TWELVE MEN TO WALK ON THE MOON

The three-man circumlunar Apollo program set as a national goal by President John F. Kennedy in May 1961 originally encompassed twenty missions. Apollos 1–6 were test flights of the Saturn 1 and Saturn 5 boosters from May 1964 to April 1968. Apollos 7–10 were increasingly ambitious manned flights between October 1968 and May 1969: Apollo 11 fulfilled Kennedy’s fiat after expenditure of $24 billion.
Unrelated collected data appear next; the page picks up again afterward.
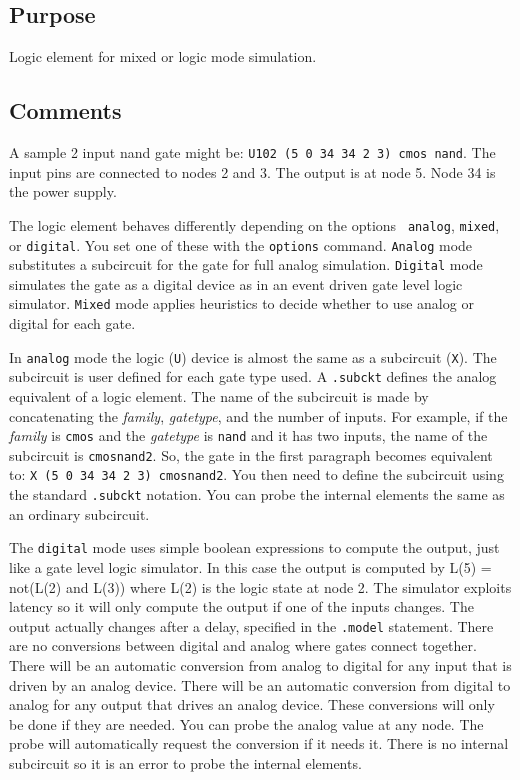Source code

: \subsection{Purpose}

Logic element for mixed or logic mode simulation.
\subsection{Comments}

A sample 2 input nand gate might be: {\tt U102 (5 0 34 34 2 3) cmos nand}.
The input pins are connected to nodes 2 and 3.  The output is
at node 5.  Node 34 is the power supply.

The logic element behaves differently depending on the options {\tt
analog}, {\tt mixed}, or {\tt digital}.  You set one of these with the
{\tt options} command.  {\tt Analog} mode substitutes a subcircuit for
the gate for full analog simulation.  {\tt Digital} mode simulates the
gate as a digital device as in an event driven gate level logic
simulator.  {\tt Mixed} mode applies heuristics to decide whether to
use analog or digital for each gate.

In {\tt analog} mode the logic ({\tt U}) device is almost the same as
a subcircuit ({\tt X}).  The subcircuit is user defined for each gate
type used.  A {\tt .subckt} defines the analog equivalent of a logic
element.  The name of the subcircuit is made by concatenating the {\em
family}, {\em gatetype}, and the number of inputs.  For example, if
the {\em family} is {\tt cmos} and the {\em gatetype} is {\tt nand}
and it has two inputs, the name of the subcircuit is {\tt cmosnand2}.
So, the gate in the first paragraph becomes equivalent to: 
{\tt X (5 0 34 34 2 3) cmosnand2}.  You then need to define the
subcircuit using the standard {\tt .subckt} notation.  You can probe
the internal elements the same as an ordinary subcircuit.

The {\tt digital} mode uses simple boolean expressions to compute the
output, just like a gate level logic simulator.  In this case the
output is computed by L(5) = not(L(2) and L(3)) where L(2) is the
logic state at node 2.  The simulator exploits latency so it will only
compute the output if one of the inputs changes.  The output actually
changes after a delay, specified in the {\tt .model} statement.  There
are no conversions between digital and analog where gates connect
together.  There will be an automatic conversion from analog to
digital for any input that is driven by an analog device.  There will
be an automatic conversion from digital to analog for any output that
drives an analog device.  These conversions will only be done if they
are needed.  You can probe the analog value at any node.  The probe
will automatically request the conversion if it needs it.  There is no
internal subcircuit so it is an error to probe the internal elements.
Because Apollo 13 was aborted in April 1970 when a malfunctioning fuel cell exploded, and Apollos 18–20 were canceled because of budgetary restraints, only a dozen Americans—including a single civilian—have trodden the lunar surface.

NEIL ARMSTRONG (US NAVY); EDWIN ALDRIN (US AIR FORCE)
Apollo 11’s lunar module Eagle landed in the Sea of Tranquillity on July 21, 1969, 4 miles (6.5 km) from its target point. Armstrong was first on the moon because the module’s forward hatch hinged on the right. The plaque attached to their 5-foot-high American flag reads: “Here men from the planet Earth first set foot upon the Moon, July 1969 AD. We came in peace for all mankind.”

CHARLES CONRAD (US NAVY); ALAN BEAN (US NAVY)

Apollo 12’s lunar module Intrepid landed in the Ocean of Storms on November 18, 1969, only 600 feet from the unmanned Surveyor 3, which soft-landed thirty-one months earlier. Conrad and Bean spent 31.5 hours on the moon, including 7.5 in two moon walks, collecting 75 pounds of samples.

ALAN SHEPARD (US NAVY); EDGAR MITCHELL (US NAVY)

Apollo 14’s lunar module Antares landed at Fra Mauro in the Sea of Rains on February 5, 1971. Forty-seven-year-old Shepard, the first American in space almost a decade earlier, also became the first man to play golf on the moon, using two balls he had smuggled aboard and a pole from a solar wind experiment.

DAVID SCOTT (US AIR FORCE); James Irwin (US Air Force)

Apollo 15’s lunar module Falcon landed at Hadley Rille on July 30, 1971, carrying the first motor vehicle on the moon, the Boeing-designed Lunar Rover. Its TV camera filmed their departure for the first time.

JOHN YOUNG (US NAVY); CHARLES DUKE (US AIR FORCE)

Apollo 16’s lunar module Orion landed at Descartes on April 21, 1972, avoiding a 25-feet-deep crater by only 10 feet. Young, who had earlier orbited the moon on Apollo 10, became the only man to do so twice.

EUGENE CERNAN (US NAVY); HARRISON SCHMITT (CIVILIAN GEOLOGIST)

Apollo 17’s lunar module Challenger landed at Taurus-Littrow on December 11, 1972. This was the longest Apollo flight (301 hours 52 minutes), spent the most time on the lunar surface (22 hours 6 minutes), and involved the biggest retrieval (249 pounds of samples).